_What you have to do_
Transcribe the listing below only from the line with "berkas unduhan." up to and including the line with "Di BlankOn, Anda".

_Dataset content_
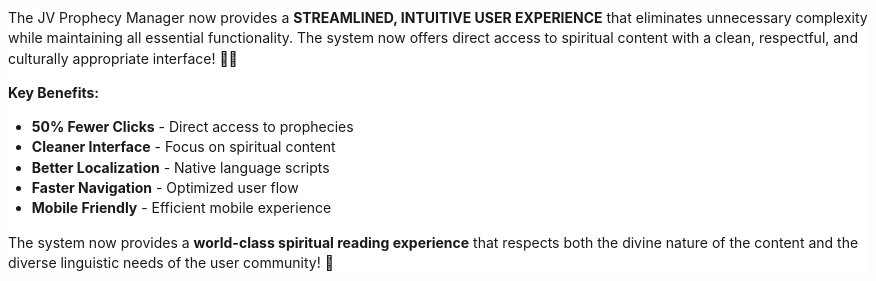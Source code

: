 The JV Prophecy Manager now provides a **STREAMLINED, INTUITIVE USER EXPERIENCE** that eliminates unnecessary complexity while maintaining all essential functionality. The system now offers direct access to spiritual content with a clean, respectful, and culturally appropriate interface! 🎯✨

**Key Benefits:**
- **50% Fewer Clicks** - Direct access to prophecies
- **Cleaner Interface** - Focus on spiritual content
- **Better Localization** - Native language scripts
- **Faster Navigation** - Optimized user flow
- **Mobile Friendly** - Efficient mobile experience

The system now provides a **world-class spiritual reading experience** that respects both the divine nature of the content and the diverse linguistic needs of the user community! 🌟

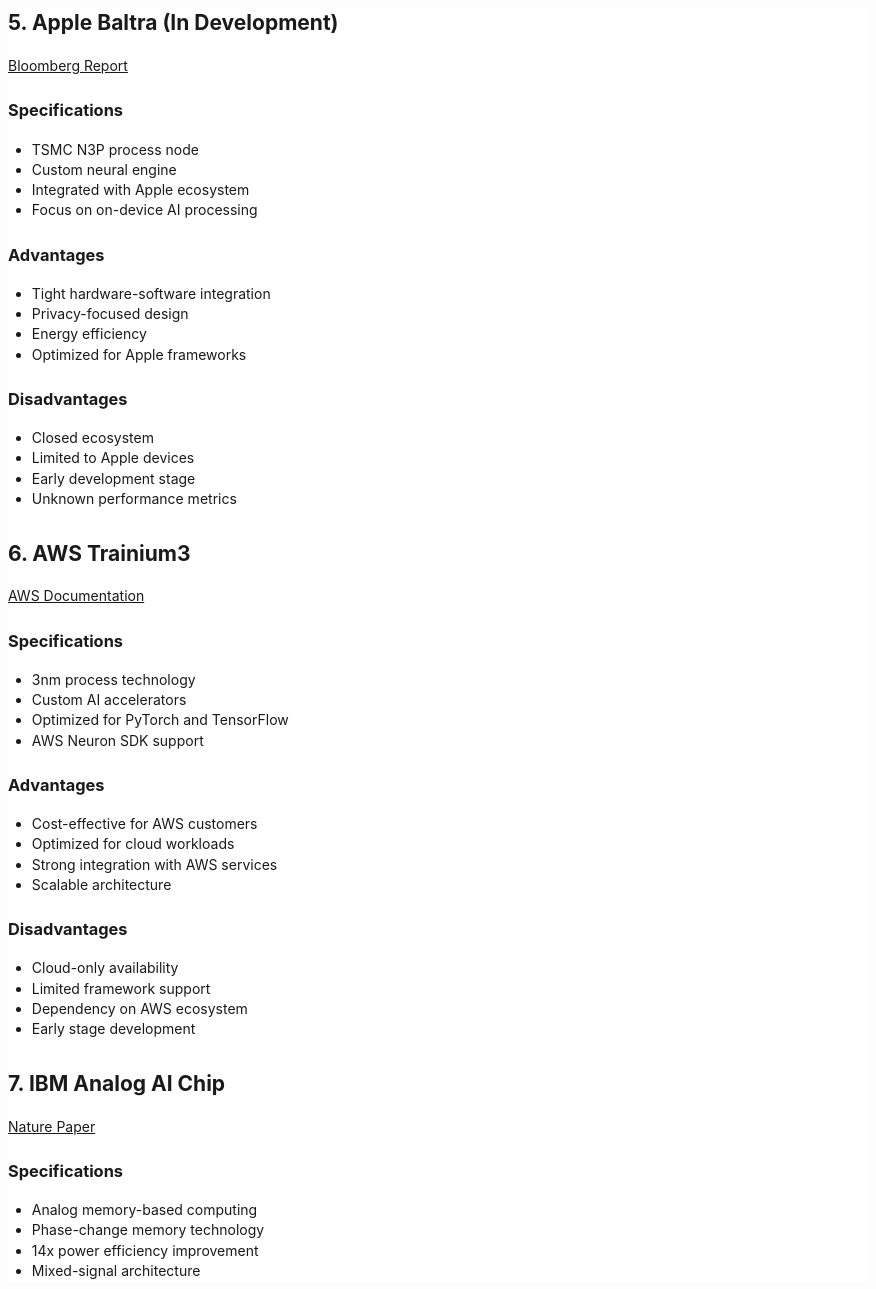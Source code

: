 ## 5. Apple Baltra (In Development)
[Bloomberg Report](https://www.bloomberg.com/news/articles/2024-02-27/apple-plans-new-ai-server-chips-in-move-to-reduce-nvidia-reliance)

### Specifications
- TSMC N3P process node
- Custom neural engine
- Integrated with Apple ecosystem
- Focus on on-device AI processing

### Advantages
- Tight hardware-software integration
- Privacy-focused design
- Energy efficiency
- Optimized for Apple frameworks

### Disadvantages
- Closed ecosystem
- Limited to Apple devices
- Early development stage
- Unknown performance metrics

## 6. AWS Trainium3
[AWS Documentation](https://aws.amazon.com/machine-learning/trainium/)

### Specifications
- 3nm process technology
- Custom AI accelerators
- Optimized for PyTorch and TensorFlow
- AWS Neuron SDK support

### Advantages
- Cost-effective for AWS customers
- Optimized for cloud workloads
- Strong integration with AWS services
- Scalable architecture

### Disadvantages
- Cloud-only availability
- Limited framework support
- Dependency on AWS ecosystem
- Early stage development

## 7. IBM Analog AI Chip
[Nature Paper](https://www.nature.com/articles/s41586-024-07095-8)

### Specifications
- Analog memory-based computing
- Phase-change memory technology
- 14x power efficiency improvement
- Mixed-signal architecture
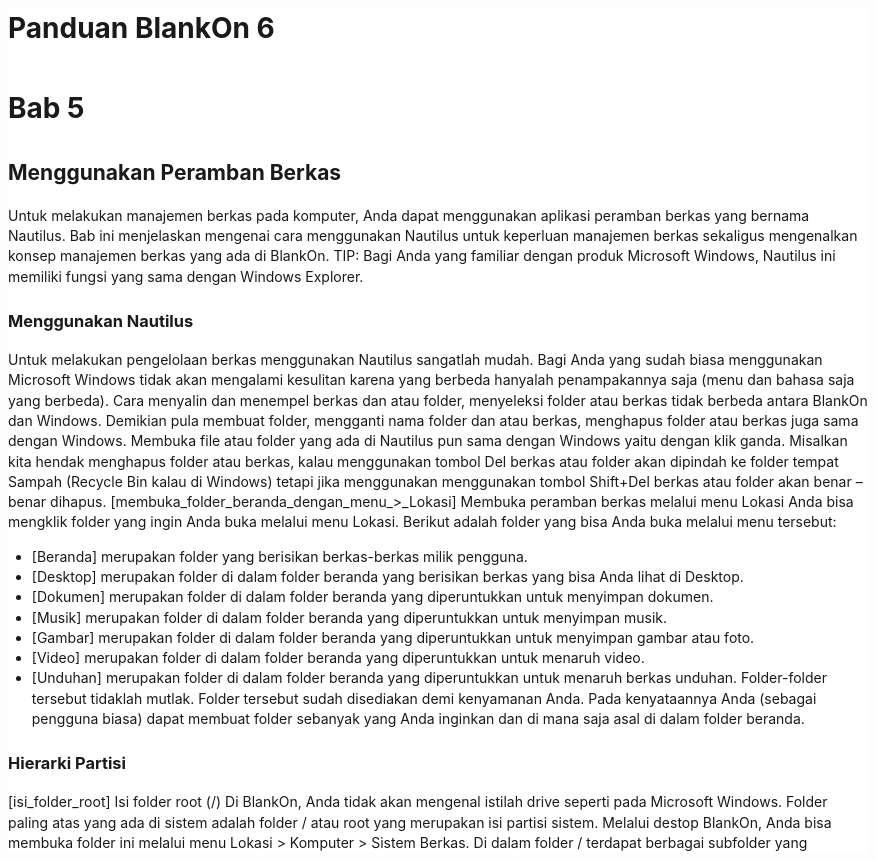 # Panduan BlankOn 6
# Bab 5
## Menggunakan Peramban Berkas
Untuk melakukan manajemen berkas pada komputer, Anda dapat menggunakan aplikasi
peramban berkas yang bernama Nautilus. Bab ini menjelaskan mengenai cara
menggunakan Nautilus untuk keperluan manajemen berkas sekaligus mengenalkan
konsep manajemen berkas yang ada di BlankOn.
     TIP: Bagi Anda yang familiar dengan produk Microsoft Windows,
     Nautilus ini memiliki fungsi yang sama dengan Windows Explorer.
### Menggunakan Nautilus
Untuk melakukan pengelolaan berkas menggunakan Nautilus sangatlah mudah. Bagi
Anda yang sudah biasa menggunakan Microsoft Windows tidak akan mengalami
kesulitan karena yang berbeda hanyalah penampakannya saja (menu dan bahasa saja
yang berbeda). Cara menyalin dan menempel berkas dan atau folder, menyeleksi
folder atau berkas tidak berbeda antara BlankOn dan Windows. Demikian pula
membuat folder, mengganti nama folder dan atau berkas, menghapus folder atau
berkas juga sama dengan Windows. Membuka file atau folder yang ada di Nautilus
pun sama dengan Windows yaitu dengan klik ganda. Misalkan kita hendak menghapus
folder atau berkas, kalau menggunakan tombol Del berkas atau folder akan
dipindah ke folder tempat Sampah (Recycle Bin kalau di Windows) tetapi jika
menggunakan menggunakan tombol Shift+Del berkas atau folder akan benar – benar
dihapus.
[membuka_folder_beranda_dengan_menu_>_Lokasi]
Membuka peramban berkas melalui menu Lokasi
Anda bisa mengklik folder yang ingin Anda buka melalui menu Lokasi. Berikut
adalah folder yang bisa Anda buka melalui menu tersebut:
  * [Beranda]
      merupakan folder yang berisikan berkas-berkas milik pengguna.
  * [Desktop]
      merupakan folder di dalam folder beranda yang berisikan berkas yang bisa
      Anda lihat di Desktop.
  * [Dokumen]
      merupakan folder di dalam folder beranda yang diperuntukkan untuk
      menyimpan dokumen.
  * [Musik]
      merupakan folder di dalam folder beranda yang diperuntukkan untuk
      menyimpan musik.
  * [Gambar]
      merupakan folder di dalam folder beranda yang diperuntukkan untuk
      menyimpan gambar atau foto.
  * [Video]
      merupakan folder di dalam folder beranda yang diperuntukkan untuk menaruh
      video.
  * [Unduhan]
      merupakan folder di dalam folder beranda yang diperuntukkan untuk menaruh
      berkas unduhan.
Folder-folder tersebut tidaklah mutlak. Folder tersebut sudah disediakan demi
kenyamanan Anda. Pada kenyataannya Anda (sebagai pengguna biasa) dapat membuat
folder sebanyak yang Anda inginkan dan di mana saja asal di dalam folder
beranda.
### Hierarki Partisi
[isi_folder_root]
Isi folder root (/)
Di BlankOn, Anda tidak akan mengenal istilah drive seperti pada Microsoft
Windows. Folder paling atas yang ada di sistem adalah folder / atau root yang
merupakan isi partisi sistem.
Melalui destop BlankOn, Anda bisa membuka folder ini melalui menu Lokasi >
Komputer > Sistem Berkas. Di dalam folder / terdapat berbagai subfolder yang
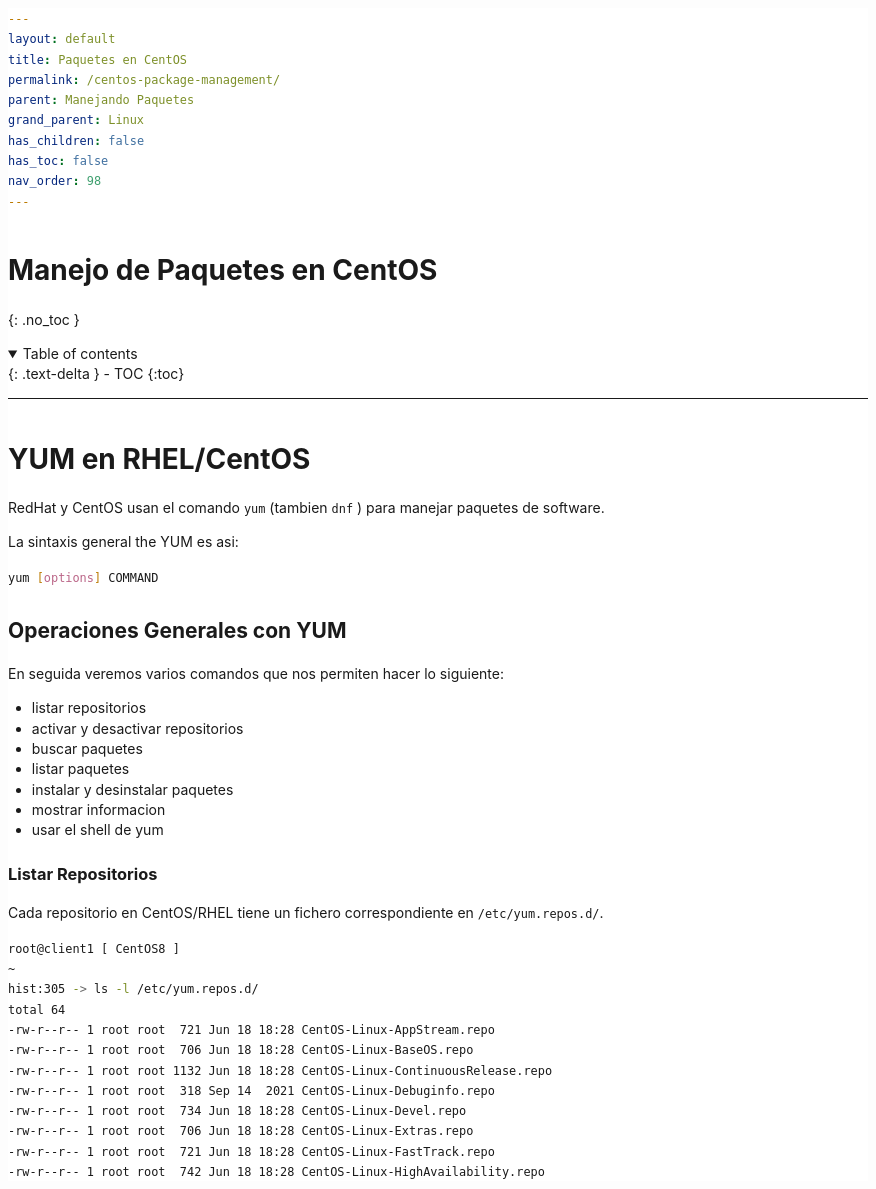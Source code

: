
 ```yaml
---
layout: default
title: Paquetes en CentOS
permalink: /centos-package-management/
parent: Manejando Paquetes
grand_parent: Linux
has_children: false
has_toc: false
nav_order: 98
---
```


# Manejo de Paquetes en CentOS
{: .no_toc }

<details open markdown="block">
  <summary>
    Table of contents
  </summary>
  {: .text-delta }
- TOC
{:toc}
</details>

---


# YUM en RHEL/CentOS

RedHat y CentOS usan el comando `yum` (tambien `dnf` ) para manejar paquetes de software.

La sintaxis general the YUM es asi:
```bash
yum [options] COMMAND
```
## Operaciones Generales con YUM

En seguida veremos varios comandos que nos permiten hacer lo siguiente:
- listar repositorios
- activar y desactivar repositorios
- buscar paquetes
- listar paquetes
- instalar y desinstalar paquetes
- mostrar informacion
- usar el shell de yum

### Listar Repositorios

Cada repositorio en CentOS/RHEL tiene un fichero correspondiente en `/etc/yum.repos.d/`.
```bash
root@client1 [ CentOS8 ]
~
hist:305 -> ls -l /etc/yum.repos.d/
total 64
-rw-r--r-- 1 root root  721 Jun 18 18:28 CentOS-Linux-AppStream.repo
-rw-r--r-- 1 root root  706 Jun 18 18:28 CentOS-Linux-BaseOS.repo
-rw-r--r-- 1 root root 1132 Jun 18 18:28 CentOS-Linux-ContinuousRelease.repo
-rw-r--r-- 1 root root  318 Sep 14  2021 CentOS-Linux-Debuginfo.repo
-rw-r--r-- 1 root root  734 Jun 18 18:28 CentOS-Linux-Devel.repo
-rw-r--r-- 1 root root  706 Jun 18 18:28 CentOS-Linux-Extras.repo
-rw-r--r-- 1 root root  721 Jun 18 18:28 CentOS-Linux-FastTrack.repo
-rw-r--r-- 1 root root  742 Jun 18 18:28 CentOS-Linux-HighAvailability.repo
```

_Written answer_
      berkas unduhan.
Folder-folder tersebut tidaklah mutlak. Folder tersebut sudah disediakan demi
kenyamanan Anda. Pada kenyataannya Anda (sebagai pengguna biasa) dapat membuat
folder sebanyak yang Anda inginkan dan di mana saja asal di dalam folder
beranda.
### Hierarki Partisi
[isi_folder_root]
Isi folder root (/)
Di BlankOn, Anda tidak akan mengenal istilah drive seperti pada Microsoft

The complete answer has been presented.